* WORK INSTRUCTION *
Somewhere below is a line with "- From OCR H446" and, later, a line with "I didn't use"; repeat those two lines and all the lines between them, exactly as they are.

◇ ◇ ◇ ◇ ◇

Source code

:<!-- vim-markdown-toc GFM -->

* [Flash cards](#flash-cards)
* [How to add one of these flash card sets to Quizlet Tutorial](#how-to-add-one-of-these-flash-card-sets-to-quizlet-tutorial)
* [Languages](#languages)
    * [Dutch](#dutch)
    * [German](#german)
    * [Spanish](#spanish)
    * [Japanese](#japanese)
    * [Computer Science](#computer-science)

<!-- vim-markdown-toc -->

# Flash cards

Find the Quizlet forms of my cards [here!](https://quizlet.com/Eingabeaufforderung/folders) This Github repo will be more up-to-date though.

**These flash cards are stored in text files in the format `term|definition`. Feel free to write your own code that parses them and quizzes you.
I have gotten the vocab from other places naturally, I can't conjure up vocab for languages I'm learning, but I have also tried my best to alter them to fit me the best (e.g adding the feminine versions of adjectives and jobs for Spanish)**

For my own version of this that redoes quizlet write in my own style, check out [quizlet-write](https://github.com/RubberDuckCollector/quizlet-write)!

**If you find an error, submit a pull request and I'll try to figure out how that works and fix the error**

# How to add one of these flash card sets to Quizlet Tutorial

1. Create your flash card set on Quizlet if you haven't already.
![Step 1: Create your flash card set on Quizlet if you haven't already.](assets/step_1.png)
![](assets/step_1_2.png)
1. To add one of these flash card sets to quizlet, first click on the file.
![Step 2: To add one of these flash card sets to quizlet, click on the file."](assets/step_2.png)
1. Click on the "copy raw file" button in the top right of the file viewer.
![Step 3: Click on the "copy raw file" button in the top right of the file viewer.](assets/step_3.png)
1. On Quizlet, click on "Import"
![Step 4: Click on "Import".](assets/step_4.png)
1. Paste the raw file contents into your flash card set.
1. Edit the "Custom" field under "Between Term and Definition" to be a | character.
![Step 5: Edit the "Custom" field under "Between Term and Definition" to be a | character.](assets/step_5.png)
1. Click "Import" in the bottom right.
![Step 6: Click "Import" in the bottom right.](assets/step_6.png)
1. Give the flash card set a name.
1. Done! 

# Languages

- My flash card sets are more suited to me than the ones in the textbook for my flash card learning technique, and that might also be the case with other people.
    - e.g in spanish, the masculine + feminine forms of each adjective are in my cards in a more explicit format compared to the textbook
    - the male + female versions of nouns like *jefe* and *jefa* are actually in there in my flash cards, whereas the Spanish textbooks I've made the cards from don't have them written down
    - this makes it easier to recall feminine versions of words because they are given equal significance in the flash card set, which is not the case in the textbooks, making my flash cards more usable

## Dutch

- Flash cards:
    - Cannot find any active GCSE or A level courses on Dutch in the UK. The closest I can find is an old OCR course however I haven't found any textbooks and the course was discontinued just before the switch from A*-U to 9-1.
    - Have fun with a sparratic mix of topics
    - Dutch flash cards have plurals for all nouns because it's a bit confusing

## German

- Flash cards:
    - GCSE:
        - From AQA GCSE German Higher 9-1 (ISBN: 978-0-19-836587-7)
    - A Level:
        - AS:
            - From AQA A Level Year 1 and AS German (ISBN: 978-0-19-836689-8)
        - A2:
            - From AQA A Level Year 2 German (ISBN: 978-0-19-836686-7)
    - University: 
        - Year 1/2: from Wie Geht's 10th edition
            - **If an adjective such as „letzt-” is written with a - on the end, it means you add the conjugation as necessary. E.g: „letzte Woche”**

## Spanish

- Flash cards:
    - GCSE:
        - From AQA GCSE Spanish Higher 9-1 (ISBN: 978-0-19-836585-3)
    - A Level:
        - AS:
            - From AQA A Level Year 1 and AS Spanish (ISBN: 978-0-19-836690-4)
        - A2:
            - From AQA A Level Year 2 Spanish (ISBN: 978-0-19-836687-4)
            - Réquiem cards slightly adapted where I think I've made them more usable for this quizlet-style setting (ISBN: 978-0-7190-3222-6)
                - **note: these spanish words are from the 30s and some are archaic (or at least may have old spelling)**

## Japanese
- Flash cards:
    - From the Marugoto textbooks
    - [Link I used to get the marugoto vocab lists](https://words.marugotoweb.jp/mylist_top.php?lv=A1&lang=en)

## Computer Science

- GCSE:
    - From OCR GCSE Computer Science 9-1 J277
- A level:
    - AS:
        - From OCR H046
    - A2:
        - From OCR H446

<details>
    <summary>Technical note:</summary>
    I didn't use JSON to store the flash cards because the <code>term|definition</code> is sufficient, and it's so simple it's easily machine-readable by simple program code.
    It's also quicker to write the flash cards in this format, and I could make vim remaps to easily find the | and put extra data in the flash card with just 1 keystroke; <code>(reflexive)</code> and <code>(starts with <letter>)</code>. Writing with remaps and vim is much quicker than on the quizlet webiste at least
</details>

◇ ◇ ◇ ◇ ◇

* TASK ANSWER *
        - From OCR H446

<details>
    <summary>Technical note:</summary>
    I didn't use JSON to store the flash cards because the <code>term|definition</code> is sufficient, and it's so simple it's easily machine-readable by simple program code.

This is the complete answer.